This hybrid event will be held in 350/350A Snell Library, with support for remote participation via Zoom. 

 

Join us to learn about projects, pedagogy, and methods in digital scholarship and meet others interested in or practicing digital scholarship from the Northeastern and Boston DH community.

 

This year’s event will also include remarks from the founder and director of the Civil Rights and Restorative Justice Project, Margaret A. Burnham, University Distinguished Professor of Law as well as lightning talks from the NULab and DSG communities. Following the keynote, lightning talks, and remarks on the new CDS space, we will have a reception and tour of the CDS for those in person. A full schedule and speaker list is coming soon! 

 

This event is free and open to the public, but registration is required. RSVP link and registration details coming soon.

 

Keynote Biography

Professor Burnham is an internationally recognized expert on civil and human rights, comparative constitutional rights, and international criminal law. She is the faculty co-director of the law school’s Center for Law, Equity and Race (CLEAR) and founded and directs the Civil Rights and Restorative Justice Project (CRRJ), which investigates racial violence in the Jim Crow era and other historical failures of the criminal justice system. CRRJ serves as a resource for scholars, policymakers and organizers involved in various initiatives seeking justice for these crimes. Among her impressive accomplishments, Professor Burnham headed a team of outside counsel and law students in a landmark case that settled a federal lawsuit.

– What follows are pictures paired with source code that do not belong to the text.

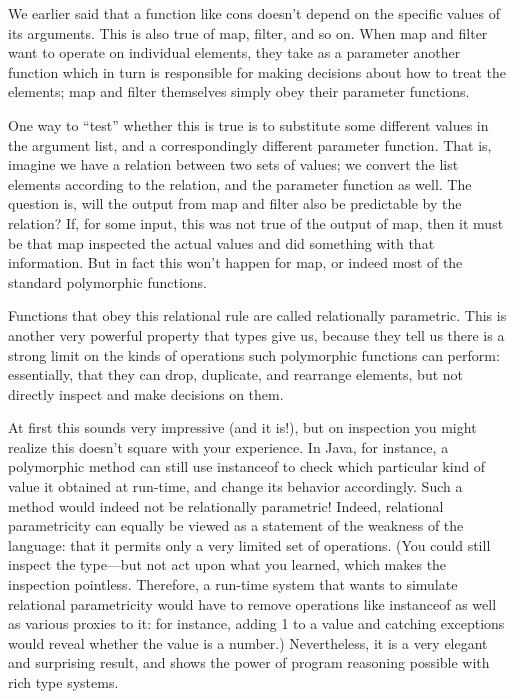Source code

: We earlier said that a function like cons doesn’t depend on the specific values
of its arguments. This is also true of map, filter, and so on. When map and
filter want to operate on individual elements, they take as a parameter another
function which in turn is responsible for making decisions about how to treat
the elements; map and filter themselves simply obey their parameter functions.

One way to “test” whether this is true is to substitute some different values in
the argument list, and a correspondingly different parameter function. That is,
imagine we have a relation between two sets of values; we convert the list
elements according to the relation, and the parameter function as well. The
question is, will the output from map and filter also be predictable by the
relation? If, for some input, this was not true of the output of map, then it
must be that map inspected the actual values and did something with that
information. But in fact this won’t happen for map, or indeed most of the
standard polymorphic functions.

Functions that obey this relational rule are called relationally parametric.
This is another very powerful property that types give us, because they tell us
there is a strong limit on the kinds of operations such polymorphic functions
can perform: essentially, that they can drop, duplicate, and rearrange elements,
but not directly inspect and make decisions on them.

At first this sounds very impressive (and it is!), but on inspection you might
realize this doesn’t square with your experience. In Java, for instance, a
polymorphic method can still use instanceof to check which particular kind of
value it obtained at run-time, and change its behavior accordingly. Such a
method would indeed not be relationally parametric! Indeed, relational
parametricity can equally be viewed as a statement of the weakness of the
language: that it permits only a very limited set of operations.
(You could still inspect the type—but not act upon what you learned, which makes
the inspection pointless. Therefore, a run-time system that wants to simulate
relational parametricity would have to remove operations like instanceof as well
as various proxies to it: for instance, adding 1 to a value and catching
exceptions would reveal whether the value is a number.) Nevertheless, it is a
very elegant and surprising result, and shows the power of program reasoning
possible with rich type systems.

\secup
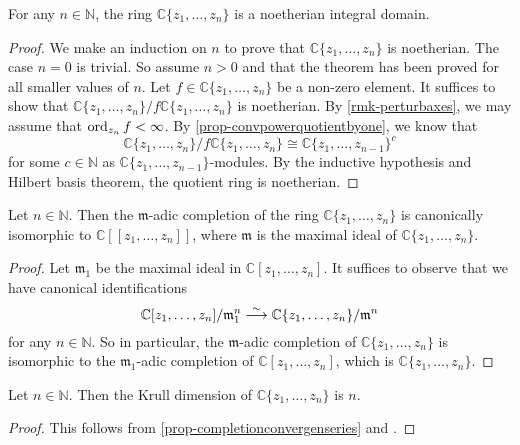 \begin{thm}\label{thm-localringnoetherian}
    For any $n\in \mathbb{N}$, the ring $\mathbb{C}\{ z_1,\ldots,z_n \}$ is a noetherian integral domain.
\end{thm}
\begin{proof}
    We make an induction on $n$ to prove that $\mathbb{C}\{ z_1,\ldots,z_n \}$ is noetherian. The case $n=0$ is trivial. So assume $n>0$ and that the theorem has been proved for all smaller values of $n$. Let $f\in\mathbb{C}\{ z_1,\ldots,z_n \}$ be a non-zero element. It suffices to show that $\mathbb{C}\{ z_1,\ldots,z_n \}/f\mathbb{C}\{ z_1,\ldots,z_n \}$ is noetherian. By \cref{rmk-perturbaxes}, we may assume that $\operatorname{ord}_{z_n}f<\infty$.
    By \cref{prop-convpowerquotientbyone}, we know that 
    \[
        \mathbb{C}\{ z_1,\ldots,z_n \}/f\mathbb{C}\{ z_1,\ldots,z_n \}\cong \mathbb{C}\{ z_1,\ldots,z_{n-1} \}^c
    \]
    for some $c\in \mathbb{N}$ as $\mathbb{C}\{ z_1,\ldots,z_{n-1} \}$-modules. By the inductive hypothesis and Hilbert basis theorem, the quotient ring is noetherian.
\end{proof}


\begin{proposition}\label{prop-completionconvergenseries}
    Let $n\in \mathbb{N}$. Then the $\mathfrak{m}$-adic completion of the ring  $\mathbb{C}\{ z_1,\ldots,z_n \}$ is canonically isomorphic to $\mathbb{C}[[ z_1,\ldots,z_n ]]$, where $\mathfrak{m}$ is the maximal ideal of $\mathbb{C}\{ z_1,\ldots,z_n \}$. 
\end{proposition}
\begin{proof}
    Let $\mathfrak{m}_1$ be the maximal ideal in $\mathbb{C}[z_1,\ldots,z_n]$. It suffices to observe that we have canonical identifications
    \[
        \mathbb{C}[z_1,\ldots,z_n]/\mathfrak{m}_1^n\stackrel{\sim}{\longrightarrow} \mathbb{C}\{ z_1,\ldots,z_n\}/\mathfrak{m}^n
    \]
    for any $n\in \mathbb{N}$. So in particular, the $\mathfrak{m}$-adic completion of $\mathbb{C}\{ z_1,\ldots,z_n \}$ is isomorphic to the $\mathfrak{m}_1$-adic completion of $\mathbb{C}[z_1,\ldots,z_n]$, which is $\mathbb{C}\{ z_1,\ldots,z_n \}$.
\end{proof}

\begin{corollary}
    Let $n\in \mathbb{N}$. Then the Krull dimension of $\mathbb{C}\{ z_1,\ldots,z_n \}$ is $n$.
\end{corollary}
\begin{proof}
    This follows from \cref{prop-completionconvergenseries} and \cite[\href{https://stacks.math.columbia.edu/tag/07NV}{Tag 07NV}]{stacks-project}.
\end{proof}

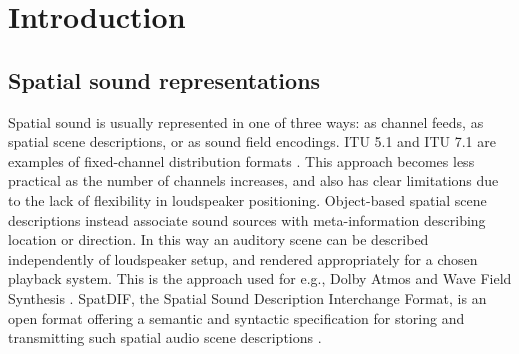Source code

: \documentclass{article}
\title{\papertitle}
\begin{document}
%
\capstartfalse
\maketitle
\capstarttrue




\begin{abstract}
The abstract should be placed at the top left column and should contain about 150–-200 words.
\end{abstract}




\section{Introduction}\label{sec:introduction}

\subsection{Spatial sound representations}\label{sec:spatial-sound}

Spatial sound is usually represented in one of three ways: as channel feeds, as spatial scene descriptions, or as sound field encodings.
ITU 5.1 and ITU 7.1 are examples of fixed-channel distribution formats \cite{ITU:1993_surround_5:1}.
This approach becomes less practical as the number of channels increases, and also has clear limitations due to the lack of flexibility in loudspeaker positioning.
Object-based spatial scene descriptions instead associate sound sources with meta-information describing location or direction. In this way an auditory scene can be described independently of loudspeaker setup, and rendered appropriately for a chosen playback system.
This is the approach used for e.g., Dolby Atmos and Wave Field Synthesis \cite{dolby:2014atmos}.
SpatDIF, the Spatial Sound Description Interchange Format, is an open format offering a semantic and syntactic specification for storing and transmitting such spatial audio scene descriptions \cite{Peters:2013spatdif}.
\end{document}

Professor Burnham’s team accused Franklin County Mississippi law enforcement officials of assisting Klansmen in the kidnapping, torture and murder of two 19-year-olds, Henry Dee and Charles Eddie Moore. CRRJ’s investigations are widely covered in the national press, including a PBS Frontline documentary series, “Un(re)solved.”

 

In 2021, President Joe Biden nominated Professor Burnham to serve as a member of the Civil Rights Cold Case Records Review Board; in 2022, the U.S. Senate confirmed her appointment. The board is charged with reviewing the records of Civil Rights era cold criminal cases of murders and other racially motivated violence that occurred between 1940 and 1979. Many of these records are still closed to the public. The board is examining agency decisions to withhold access and to engage with them to determine if the records should still be withheld.

 

Professor Burnham began her career at the NAACP Legal Defense and Educational Fund. In the 1970s, she represented civil rights and political activists. In 1977, she became the first African American woman to serve in the Massachusetts judiciary, when she joined the Boston Municipal Court bench as an associate justice. In 1982, she became partner in a Boston civil rights firm with an international human rights practice. In 1993, South African president Nelson Mandela appointed Professor Burnham to serve on an international human rights commission to investigate alleged human rights violations within the African National Congress. The commission was a precursor to the Truth and Reconciliation Commission. She joined Northeastern Law in 2002.

 

A former fellow of the Bunting Institute at Radcliffe College and Harvard University’s W.E.B. DuBois Institute for Afro-American Studies, Professor Burnham has written extensively on contemporary legal and political issues. In 2016, Professor Burnham was selected for the competitive and prestigious Carnegie Fellows Program. Provided to just 33 recipients nationwide that year, the fellowship provides the “country’s most creative thinkers with grants of up to $200,000 each to support research on challenges to democracy and international order.” Professor Burnham used the funding to deepen and extend CRRJ’s work and research dedicated to seeking justice for crimes of the civil rights era. Among her many honors, Massachusetts Lawyers Weekly inducted Professor Burnham into its Hall of Fame in 2023. Also in 2023, she was honored with a Mass Humanities Governor’s Award for her “dedication to exploring history, illuminating truth and confronting injustice in order to protect civil and human rights locally, nationally and internationally.”